### What to do
Reproduce nothing beyond the line containing "- Test your changes thoroughly". From the first line of the data below down to it, copy each line exactly, without the pictures.

Segment Start: Data for this task

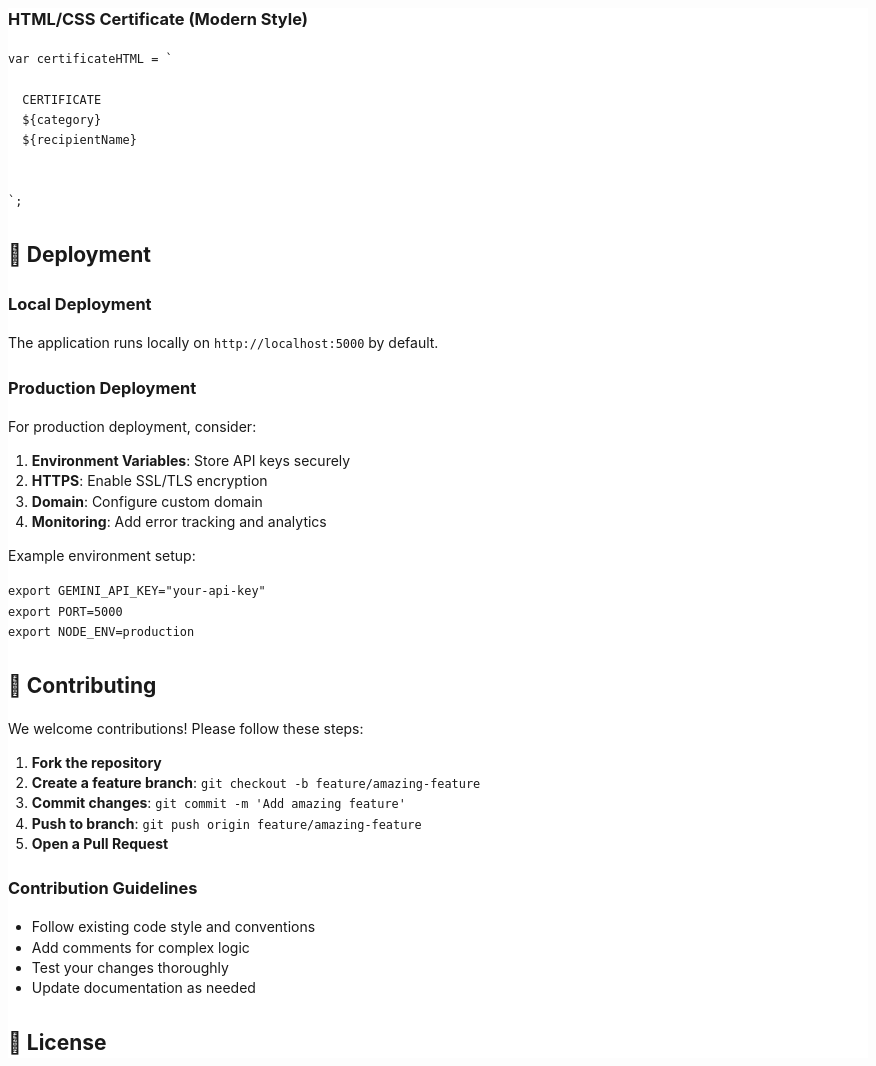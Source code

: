 ### HTML/CSS Certificate (Modern Style)

```
var certificateHTML = `

  CERTIFICATE
  ${category}
  ${recipientName}
  

`;
```

## 🚀 Deployment

### Local Deployment

The application runs locally on `http://localhost:5000` by default.

### Production Deployment

For production deployment, consider:

1. **Environment Variables**: Store API keys securely
2. **HTTPS**: Enable SSL/TLS encryption
3. **Domain**: Configure custom domain
4. **Monitoring**: Add error tracking and analytics

Example environment setup:
```
export GEMINI_API_KEY="your-api-key"
export PORT=5000
export NODE_ENV=production
```

## 🤝 Contributing

We welcome contributions! Please follow these steps:

1. **Fork the repository**
2. **Create a feature branch**: `git checkout -b feature/amazing-feature`
3. **Commit changes**: `git commit -m 'Add amazing feature'`
4. **Push to branch**: `git push origin feature/amazing-feature`
5. **Open a Pull Request**

### Contribution Guidelines

- Follow existing code style and conventions
- Add comments for complex logic
- Test your changes thoroughly
- Update documentation as needed

## 📝 License
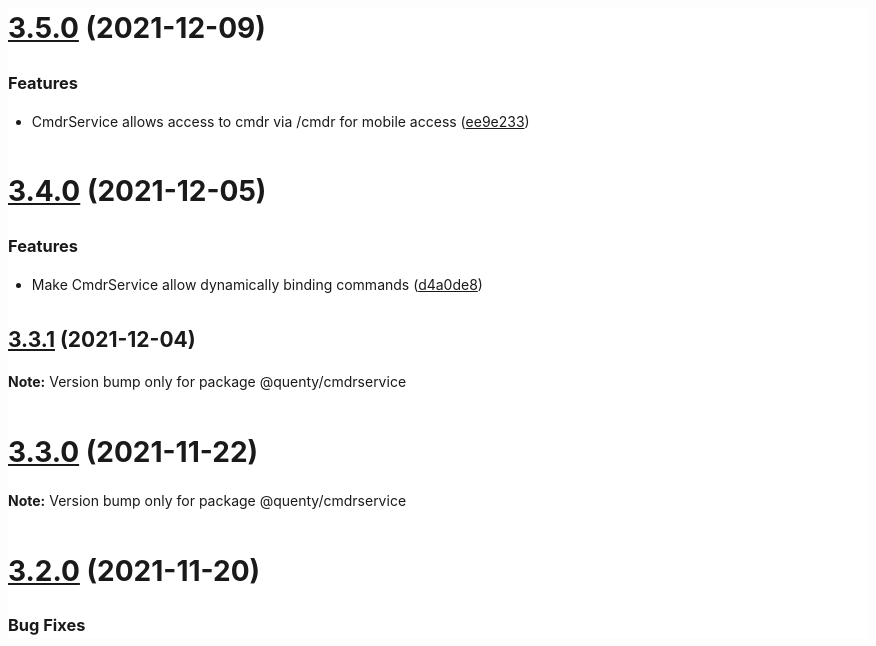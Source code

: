 


# [3.5.0](https://github.com/Quenty/NevermoreEngine/compare/@quenty/cmdrservice@3.4.0...@quenty/cmdrservice@3.5.0) (2021-12-09)


### Features

* CmdrService allows access to cmdr via /cmdr for mobile access ([ee9e233](https://github.com/Quenty/NevermoreEngine/commit/ee9e233862805bcbfc8c3c0a2698f405ba8c65cc))





# [3.4.0](https://github.com/Quenty/NevermoreEngine/compare/@quenty/cmdrservice@3.3.1...@quenty/cmdrservice@3.4.0) (2021-12-05)


### Features

* Make CmdrService allow dynamically binding commands ([d4a0de8](https://github.com/Quenty/NevermoreEngine/commit/d4a0de8ccb4b791185ab0020bb7efe23d71501de))





## [3.3.1](https://github.com/Quenty/NevermoreEngine/compare/@quenty/cmdrservice@3.3.0...@quenty/cmdrservice@3.3.1) (2021-12-04)

**Note:** Version bump only for package @quenty/cmdrservice





# [3.3.0](https://github.com/Quenty/NevermoreEngine/compare/@quenty/cmdrservice@3.2.0...@quenty/cmdrservice@3.3.0) (2021-11-22)

**Note:** Version bump only for package @quenty/cmdrservice





# [3.2.0](https://github.com/Quenty/NevermoreEngine/compare/@quenty/cmdrservice@3.1.3...@quenty/cmdrservice@3.2.0) (2021-11-20)


### Bug Fixes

Segment End: Data for this task

### Result for this exercise
Source code

: ### HTML/CSS Certificate (Modern Style)

```
var certificateHTML = `

  CERTIFICATE
  ${category}
  ${recipientName}
  

`;
```

## 🚀 Deployment

### Local Deployment

The application runs locally on `http://localhost:5000` by default.

### Production Deployment

For production deployment, consider:

1. **Environment Variables**: Store API keys securely
2. **HTTPS**: Enable SSL/TLS encryption
3. **Domain**: Configure custom domain
4. **Monitoring**: Add error tracking and analytics

Example environment setup:
```
export GEMINI_API_KEY="your-api-key"
export PORT=5000
export NODE_ENV=production
```

## 🤝 Contributing

We welcome contributions! Please follow these steps:

1. **Fork the repository**
2. **Create a feature branch**: `git checkout -b feature/amazing-feature`
3. **Commit changes**: `git commit -m 'Add amazing feature'`
4. **Push to branch**: `git push origin feature/amazing-feature`
5. **Open a Pull Request**

### Contribution Guidelines

- Follow existing code style and conventions
- Add comments for complex logic
- Test your changes thoroughly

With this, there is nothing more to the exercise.